**What to work on:** Please take the lines from the one holding "43917 - 松江大学城 - 松江" through the one holding "#### 2室2厅 87.7" in the data below and copy them exactly.

(Rendered images with source text)
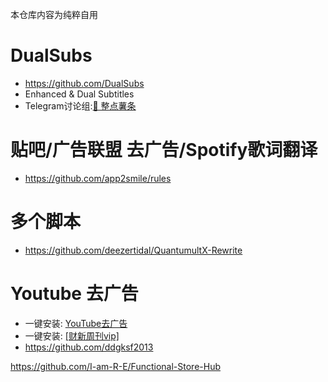 本仓库内容为纯粹自用


# DualSubs
  * https://github.com/DualSubs
  * Enhanced & Dual Subtitles
  * Telegram讨论组:[🍟 整点薯条](https://t.me/GetSomeFries)

# 贴吧/广告联盟 去广告/Spotify歌词翻译
  * https://github.com/app2smile/rules

# 多个脚本
  * https://github.com/deezertidal/QuantumultX-Rewrite

# Youtube 去广告
* 一键安装: [YouTube去广告](https://api.boxjs.app/quanx/add-resource?remote-resource=%7B%22rewrite_remote%22:%5B%22https://github.com/kk-cao/quanx/raw/main/YouTubeAD.snippet,tag=%F0%9F%9A%AB%20YouTubeAD%22%5D%7D)
* 一键安装: [[财新周刊vip]](https://api.boxjs.app/quanx/add-resource?remote-resource=%7B%22rewrite_remote%22:%5B%22https://github.com/ddgksf2013/MoYu/raw/master/CaiXinZhouKanProCrack.js,tag=%F0%9F%9A%AB%20%E8%B4%A2%E6%96%B0%E5%91%A8%E5%88%8A%22%5D%7D)
* https://github.com/ddgksf2013

https://github.com/I-am-R-E/Functional-Store-Hub
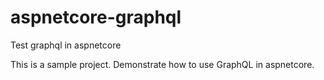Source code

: # aspnetcore-graphql
Test graphql in aspnetcore

This is a sample project. Demonstrate how to use GraphQL in aspnetcore.
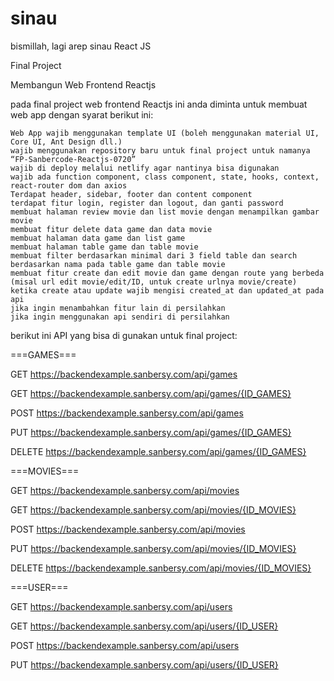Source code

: # sinau
bismillah, lagi arep sinau React JS

Final Project

Membangun Web Frontend Reactjs

pada final project web frontend Reactjs ini anda diminta untuk membuat web app dengan syarat berikut ini:

    Web App wajib menggunakan template UI (boleh menggunakan material UI, Core UI, Ant Design dll.)
    wajib menggunakan repository baru untuk final project untuk namanya “FP-Sanbercode-Reactjs-0720”
    wajib di deploy melalui netlify agar nantinya bisa digunakan
    wajib ada function component, class component, state, hooks, context, react-router dom dan axios
    Terdapat header, sidebar, footer dan content component
    terdapat fitur login, register dan logout, dan ganti password
    membuat halaman review movie dan list movie dengan menampilkan gambar movie
    membuat fitur delete data game dan data movie
    membuat halaman data game dan list game
    membuat halaman table game dan table movie
    membuat filter berdasarkan minimal dari 3 field table dan search berdasarkan nama pada table game dan table movie
    membuat fitur create dan edit movie dan game dengan route yang berbeda (misal url edit movie/edit/ID, untuk create urlnya movie/create)
    ketika create atau update wajib mengisi created_at dan updated_at pada api
    jika ingin menambahkan fitur lain di persilahkan
    jika ingin menggunakan api sendiri di persilahkan

berikut ini API yang bisa di gunakan untuk final project:

===GAMES===

GET https://backendexample.sanbersy.com/api/games

GET https://backendexample.sanbersy.com/api/games/{ID_GAMES}

POST https://backendexample.sanbersy.com/api/games

PUT https://backendexample.sanbersy.com/api/games/{ID_GAMES}

DELETE https://backendexample.sanbersy.com/api/games/{ID_GAMES}

===MOVIES===

GET https://backendexample.sanbersy.com/api/movies

GET https://backendexample.sanbersy.com/api/movies/{ID_MOVIES}

POST https://backendexample.sanbersy.com/api/movies

PUT https://backendexample.sanbersy.com/api/movies/{ID_MOVIES}

DELETE https://backendexample.sanbersy.com/api/movies/{ID_MOVIES}

===USER===

GET https://backendexample.sanbersy.com/api/users

GET https://backendexample.sanbersy.com/api/users/{ID_USER}

POST https://backendexample.sanbersy.com/api/users

PUT https://backendexample.sanbersy.com/api/users/{ID_USER}
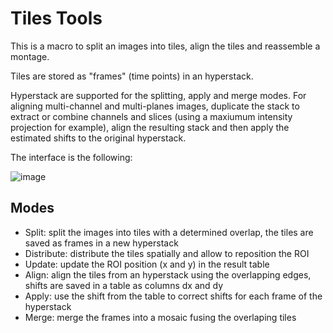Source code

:# Tiles Tools

This is a macro to split an images into tiles, align the tiles and reassemble a montage.

Tiles are stored as "frames" (time points) in an hyperstack.

Hyperstack are supported for the splitting, apply and merge modes. For aligning multi-channel and multi-planes images, duplicate the stack to extract or combine channels and slices (using a maxiumum intensity projection for example), align the resulting stack and then apply the estimated shifts to the original hyperstack. 

The interface is the following:

![image](https://user-images.githubusercontent.com/3415561/123950857-0fe93780-d99c-11eb-9a46-a28fea8e7856.png)


## Modes
- Split: split the images into tiles with a determined overlap, the tiles are saved as frames in a new hyperstack
- Distribute: distribute the tiles spatially and allow to reposition the ROI
- Update: update the ROI position (x and y) in the result table
- Align: align the tiles from an hyperstack using the overlapping edges, shifts are saved in a table as columns dx and dy
- Apply: use the shift from the table to correct shifts for each frame of the hyperstack
- Merge: merge the frames into a mosaic fusing the overlaping tiles


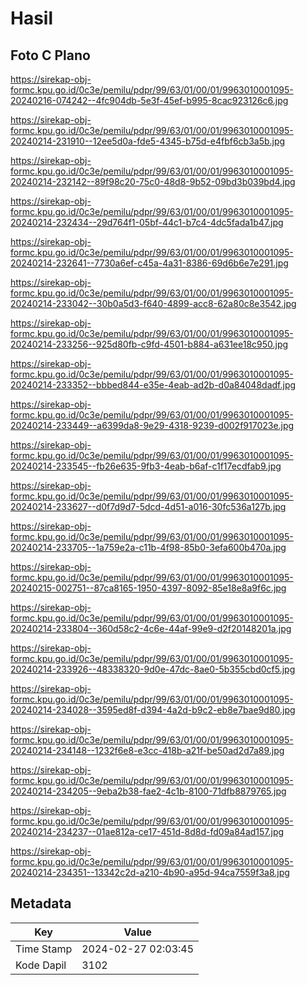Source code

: # Hasil

## Foto C Plano

https://sirekap-obj-formc.kpu.go.id/0c3e/pemilu/pdpr/99/63/01/00/01/9963010001095-20240216-074242--4fc904db-5e3f-45ef-b995-8cac923126c6.jpg

https://sirekap-obj-formc.kpu.go.id/0c3e/pemilu/pdpr/99/63/01/00/01/9963010001095-20240214-231910--12ee5d0a-fde5-4345-b75d-e4fbf6cb3a5b.jpg

https://sirekap-obj-formc.kpu.go.id/0c3e/pemilu/pdpr/99/63/01/00/01/9963010001095-20240214-232142--89f98c20-75c0-48d8-9b52-09bd3b039bd4.jpg

https://sirekap-obj-formc.kpu.go.id/0c3e/pemilu/pdpr/99/63/01/00/01/9963010001095-20240214-232434--29d764f1-05bf-44c1-b7c4-4dc5fada1b47.jpg

https://sirekap-obj-formc.kpu.go.id/0c3e/pemilu/pdpr/99/63/01/00/01/9963010001095-20240214-232641--7730a6ef-c45a-4a31-8386-69d6b6e7e291.jpg

https://sirekap-obj-formc.kpu.go.id/0c3e/pemilu/pdpr/99/63/01/00/01/9963010001095-20240214-233042--30b0a5d3-f640-4899-acc8-62a80c8e3542.jpg

https://sirekap-obj-formc.kpu.go.id/0c3e/pemilu/pdpr/99/63/01/00/01/9963010001095-20240214-233256--925d80fb-c9fd-4501-b884-a631ee18c950.jpg

https://sirekap-obj-formc.kpu.go.id/0c3e/pemilu/pdpr/99/63/01/00/01/9963010001095-20240214-233352--bbbed844-e35e-4eab-ad2b-d0a84048dadf.jpg

https://sirekap-obj-formc.kpu.go.id/0c3e/pemilu/pdpr/99/63/01/00/01/9963010001095-20240214-233449--a6399da8-9e29-4318-9239-d002f917023e.jpg

https://sirekap-obj-formc.kpu.go.id/0c3e/pemilu/pdpr/99/63/01/00/01/9963010001095-20240214-233545--fb26e635-9fb3-4eab-b6af-c1f17ecdfab9.jpg

https://sirekap-obj-formc.kpu.go.id/0c3e/pemilu/pdpr/99/63/01/00/01/9963010001095-20240214-233627--d0f7d9d7-5dcd-4d51-a016-30fc536a127b.jpg

https://sirekap-obj-formc.kpu.go.id/0c3e/pemilu/pdpr/99/63/01/00/01/9963010001095-20240214-233705--1a759e2a-c11b-4f98-85b0-3efa600b470a.jpg

https://sirekap-obj-formc.kpu.go.id/0c3e/pemilu/pdpr/99/63/01/00/01/9963010001095-20240215-002751--87ca8165-1950-4397-8092-85e18e8a9f6c.jpg

https://sirekap-obj-formc.kpu.go.id/0c3e/pemilu/pdpr/99/63/01/00/01/9963010001095-20240214-233804--360d58c2-4c6e-44af-99e9-d2f20148201a.jpg

https://sirekap-obj-formc.kpu.go.id/0c3e/pemilu/pdpr/99/63/01/00/01/9963010001095-20240214-233926--48338320-9d0e-47dc-8ae0-5b355cbd0cf5.jpg

https://sirekap-obj-formc.kpu.go.id/0c3e/pemilu/pdpr/99/63/01/00/01/9963010001095-20240214-234028--3595ed8f-d394-4a2d-b9c2-eb8e7bae9d80.jpg

https://sirekap-obj-formc.kpu.go.id/0c3e/pemilu/pdpr/99/63/01/00/01/9963010001095-20240214-234148--1232f6e8-e3cc-418b-a21f-be50ad2d7a89.jpg

https://sirekap-obj-formc.kpu.go.id/0c3e/pemilu/pdpr/99/63/01/00/01/9963010001095-20240214-234205--9eba2b38-fae2-4c1b-8100-71dfb8879765.jpg

https://sirekap-obj-formc.kpu.go.id/0c3e/pemilu/pdpr/99/63/01/00/01/9963010001095-20240214-234237--01ae812a-ce17-451d-8d8d-fd09a84ad157.jpg

https://sirekap-obj-formc.kpu.go.id/0c3e/pemilu/pdpr/99/63/01/00/01/9963010001095-20240214-234351--13342c2d-a210-4b90-a95d-94ca7559f3a8.jpg


## Metadata

| Key        | Value               |
| ---------- | ------------------- |
| Time Stamp | 2024-02-27 02:03:45 |
| Kode Dapil | 3102                |



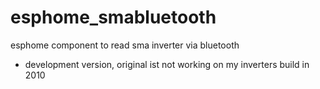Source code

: # esphome_smabluetooth
esphome component to read sma inverter via bluetooth
- development version, original ist not working on my inverters build in 2010

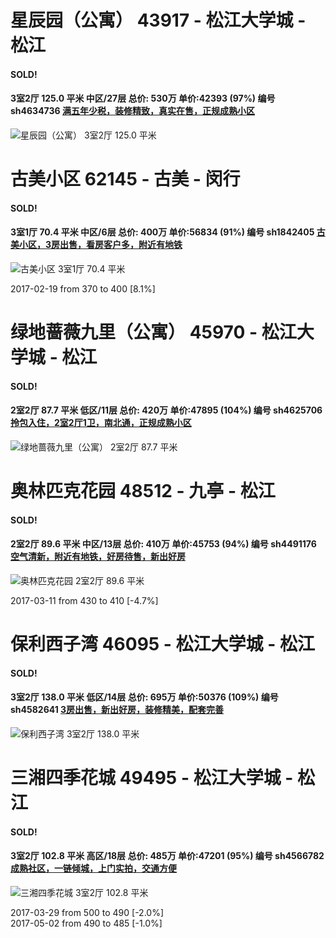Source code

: # 星辰园（公寓） 43917 - 松江大学城 - 松江

#### SOLD!
#### 3室2厅 125.0 平米 中区/27层 总价: 530万 单价:42393 (97%) 编号 sh4634736 [满五年少税，装修精致，真实在售，正规成熟小区](https://href.li/?http://sh.lianjia.com/ershoufang/sh4634736.html)

![星辰园（公寓） 3室2厅 125.0 平米](http://cdn1.dooioo.com/fetch/vp/fy/gi/20160407/76e5df07-9926-4a60-ac48-de88efcb6b0a.jpg_200x150.jpg)



    


# 古美小区 62145 - 古美 - 闵行

#### SOLD!
#### 3室1厅 70.4 平米 中区/6层 总价: 400万 单价:56834 (91%) 编号 sh1842405 [古美小区，3房出售，看房客户多，附近有地铁](https://href.li/?http://sh.lianjia.com/ershoufang/sh1842405.html)

![古美小区 3室1厅 70.4 平米](http://cdn1.dooioo.com/fetch/vp/fy/gi/20160512/f131ce01-0965-4cb1-b469-f0b1599699bc.jpg_200x150.jpg)

2017-02-19 from 370 to 400 [8.1%]

    


# 绿地蔷薇九里（公寓） 45970 - 松江大学城 - 松江

#### SOLD!
#### 2室2厅 87.7 平米 低区/11层 总价: 420万 单价:47895 (104%) 编号 sh4625706 [拎包入住，2室2厅1卫，南北通，正规成熟小区](https://href.li/?http://sh.lianjia.com/ershoufang/sh4625706.html)

![绿地蔷薇九里（公寓） 2室2厅 87.7 平米](http://cdn1.dooioo.com/fetch/vp/fy/gi/20170309/32df9ef8-42af-41b5-93ed-25d993836269.jpg_200x150.jpg)



    


# 奥林匹克花园 48512 - 九亭 - 松江

#### SOLD!
#### 2室2厅 89.6 平米 中区/13层 总价: 410万 单价:45753 (94%) 编号 sh4491176 [空气清新，附近有地铁，好房待售，新出好房](https://href.li/?http://sh.lianjia.com/ershoufang/sh4491176.html)

![奥林匹克花园 2室2厅 89.6 平米](http://cdn1.dooioo.com/fetch/vp/fy/gi/20161207/fdb09617-d54f-47ab-9cdf-2b5f9d5370b2.jpg_200x150.jpg)

2017-03-11 from 430 to 410 [-4.7%]

    


# 保利西子湾 46095 - 松江大学城 - 松江

#### SOLD!
#### 3室2厅 138.0 平米 低区/14层 总价: 695万 单价:50376 (109%) 编号 sh4582641 [3房出售，新出好房，装修精美，配套完善](https://href.li/?http://sh.lianjia.com/ershoufang/sh4582641.html)

![保利西子湾 3室2厅 138.0 平米](http://cdn1.dooioo.com/fetch/vp/fy/gi/20160308/f0adc671-e975-4100-abf6-6255512ff436.jpg_200x150.jpg)



    


# 三湘四季花城 49495 - 松江大学城 - 松江

#### SOLD!
#### 3室2厅 102.8 平米 高区/18层 总价: 485万 单价:47201 (95%) 编号 sh4566782 [成熟社区，一链倾城，上门实拍，交通方便](https://href.li/?http://sh.lianjia.com/ershoufang/sh4566782.html)

![三湘四季花城 3室2厅 102.8 平米](http://cdn1.dooioo.com/fetch/vp/fy/gi/20170327/a8cb0a22-e755-4323-84b6-0eb17ec721cc.jpg_200x150.jpg)

2017-03-29 from 500 to 490 [-2.0%]<br />2017-05-02 from 490 to 485 [-1.0%]

    


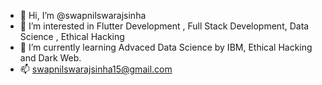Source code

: - 👋 Hi, I’m @swapnilswarajsinha
- 👀 I’m interested in Flutter Development , Full Stack Development, Data Science , Ethical Hacking
- 🌱 I’m currently learning Advaced Data Science by IBM, Ethical Hacking and Dark Web.
- 📫 swapnilswarajsinha15@gmail.com

<!---
swapnilswarajsinha/swapnilswarajsinha is a ✨ special ✨ repository because its `README.md` (this file) appears on your GitHub profile.
You can click the Preview link to take a look at your changes.
--->
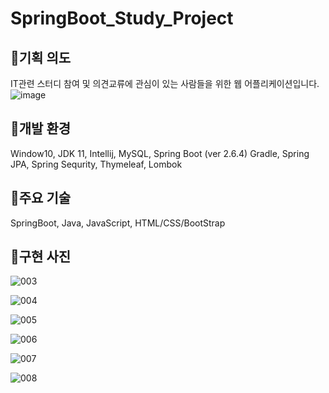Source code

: # SpringBoot_Study_Project




## 🎈기획 의도
 IT관련 스터디 참여 및 의견교류에 관심이 있는 사람들을 위한 웹 어플리케이션입니다.
![image](https://user-images.githubusercontent.com/87368059/163926150-0eaf2eb0-5cd7-4f6b-852a-25653f87ca56.png)


## 🎈개발 환경
 Window10, JDK 11, Intellij, MySQL, Spring Boot (ver 2.6.4) Gradle, 
 Spring JPA, Spring Sequrity, Thymeleaf, Lombok



## 🎈주요 기술
 SpringBoot, Java, JavaScript, HTML/CSS/BootStrap




## 🎈구현 사진

![003](https://user-images.githubusercontent.com/87368059/170904306-acc59986-5951-4147-9a7f-8ebd6d6af98a.jpg)


![004](https://user-images.githubusercontent.com/87368059/170904319-b3666d77-a9a6-41fb-9fa9-516faa85c30d.jpg)


![005](https://user-images.githubusercontent.com/87368059/170904322-6e5a8f3c-fec5-4555-8cbf-134ef9ed651c.jpg)


![006](https://user-images.githubusercontent.com/87368059/170904334-a6ce3866-f4a7-40c0-9560-b341f0132855.jpg)


![007](https://user-images.githubusercontent.com/87368059/170904341-4fd58233-8f55-476d-b7ab-3b21058c4e7a.jpg)



![008](https://user-images.githubusercontent.com/87368059/170904347-c18bf449-790d-4c83-9ae1-fe837dbecdcb.jpg)
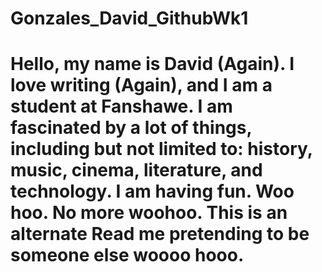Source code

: # Gonzales_David_GithubWk1

# Hello, my name is David (Again). I love writing (Again), and I am a student at Fanshawe. I am fascinated by a lot of things, including but not limited to: history, music, cinema, literature, and technology. I am having fun. Woo hoo. No more woohoo. This is an alternate Read me pretending to be someone else woooo hooo.

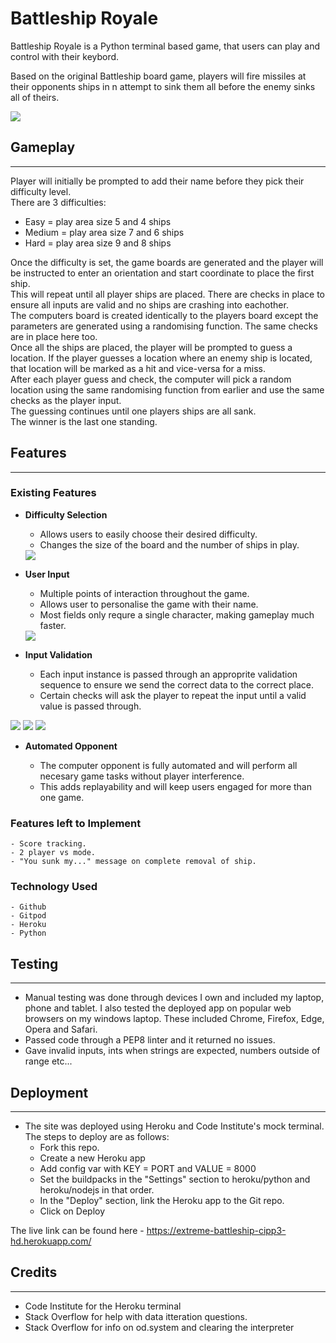 # Battleship Royale

Battleship Royale is a Python terminal based game, that users can play and control with their keybord.

Based on the original Battleship board game, players will fire missiles at their opponents ships in n attempt to sink them all before the enemy sinks all of theirs.

<img src="readme_images/banner.PNG">

## Gameplay
<hr>
Player will initially be prompted to add their name before they pick their difficulty level.<br>
There are 3 difficulties:

- Easy = play area size 5 and 4 ships
- Medium = play area size 7 and 6 ships
- Hard = play area size 9 and 8 ships

Once the difficulty is set, the game boards are generated and the player will be instructed to enter an orientation and start coordinate to place the first ship. <br>
This will repeat until all player ships are placed. There are checks in place to ensure all inputs are valid and no ships are crashing into eachother.<br>
The computers board is created identically to the players board except the parameters are generated using a randomising function. The same checks are in place here too. <br>
Once all the ships are placed, the player will be prompted to guess a location. If the player guesses a location where an enemy ship is located, that location will be marked as a hit and vice-versa for a miss.<br>
After each player guess and check, the computer will pick a random location using the same randomising function from earlier and use the same checks as the player input.<br>
The guessing continues until one players ships are all sank.<br>
The winner is the last one standing.
   
## Features
<hr>

### Existing Features

- __Difficulty Selection__

  - Allows users to easily choose their desired difficulty.
  - Changes the size of the board and the number of ships in play.
  
  <img src="readme_images/input.PNG">

- __User Input__

  - Multiple points of interaction throughout the game.
  - Allows user to personalise the game with their name.
  - Most fields only requre a single character, making gameplay much faster.
  
  <img src="readme_images/guess.PNG">

- __Input Validation__

    - Each input instance is passed through an approprite validation sequence to ensure we send the correct data to the correct place.
    - Certain checks will ask the player to repeat the input until a valid value is passed through.

<img src="readme_images/check.PNG">
<img src="readme_images/check2.PNG">
<img src="readme_images/check3.PNG">

- __Automated Opponent__

    - The computer opponent is fully automated and will perform all necesary game tasks without player interference.
    - This adds replayability and will keep users engaged for more than one game.

### Features left to Implement

    - Score tracking.
    - 2 player vs mode.
    - "You sunk my..." message on complete removal of ship.

### Technology Used 

    - Github
    - Gitpod
    - Heroku
    - Python

## Testing

<hr>

- Manual testing was done through devices I own and included my laptop, phone and tablet. I also tested the      deployed app on popular web browsers on my windows laptop. These included Chrome, Firefox, Edge, Opera and  Safari.
- Passed code through a PEP8 linter and it returned no issues.
- Gave invalid inputs, ints when strings are expected, numbers outside of range etc...

## Deployment

<hr>

- The site was deployed using Heroku and Code Institute's mock terminal. The steps to deploy are as follows: 
  - Fork this repo.
  - Create a new Heroku app
  - Add config var with KEY = PORT and VALUE = 8000
  - Set the buildpacks in the "Settings" section to heroku/python and heroku/nodejs in that order.
  - In the "Deploy" section, link the Heroku app to the Git repo.
  - Click on Deploy

The live link can be found here - https://extreme-battleship-cipp3-hd.herokuapp.com/


## Credits 

<hr>

- Code Institute for the Heroku terminal
- Stack Overflow for help with data itteration questions.
- Stack Overflow for info on od.system and clearing the interpreter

**Solution for this exercise:**
: # 星辰园（公寓） 43917 - 松江大学城 - 松江

#### SOLD!
#### 3室2厅 125.0 平米 中区/27层 总价: 530万 单价:42393 (97%) 编号 sh4634736 [满五年少税，装修精致，真实在售，正规成熟小区](https://href.li/?http://sh.lianjia.com/ershoufang/sh4634736.html)

![星辰园（公寓） 3室2厅 125.0 平米](http://cdn1.dooioo.com/fetch/vp/fy/gi/20160407/76e5df07-9926-4a60-ac48-de88efcb6b0a.jpg_200x150.jpg)



    


# 古美小区 62145 - 古美 - 闵行

#### SOLD!
#### 3室1厅 70.4 平米 中区/6层 总价: 400万 单价:56834 (91%) 编号 sh1842405 [古美小区，3房出售，看房客户多，附近有地铁](https://href.li/?http://sh.lianjia.com/ershoufang/sh1842405.html)

![古美小区 3室1厅 70.4 平米](http://cdn1.dooioo.com/fetch/vp/fy/gi/20160512/f131ce01-0965-4cb1-b469-f0b1599699bc.jpg_200x150.jpg)

2017-02-19 from 370 to 400 [8.1%]

    


# 绿地蔷薇九里（公寓） 45970 - 松江大学城 - 松江

#### SOLD!
#### 2室2厅 87.7 平米 低区/11层 总价: 420万 单价:47895 (104%) 编号 sh4625706 [拎包入住，2室2厅1卫，南北通，正规成熟小区](https://href.li/?http://sh.lianjia.com/ershoufang/sh4625706.html)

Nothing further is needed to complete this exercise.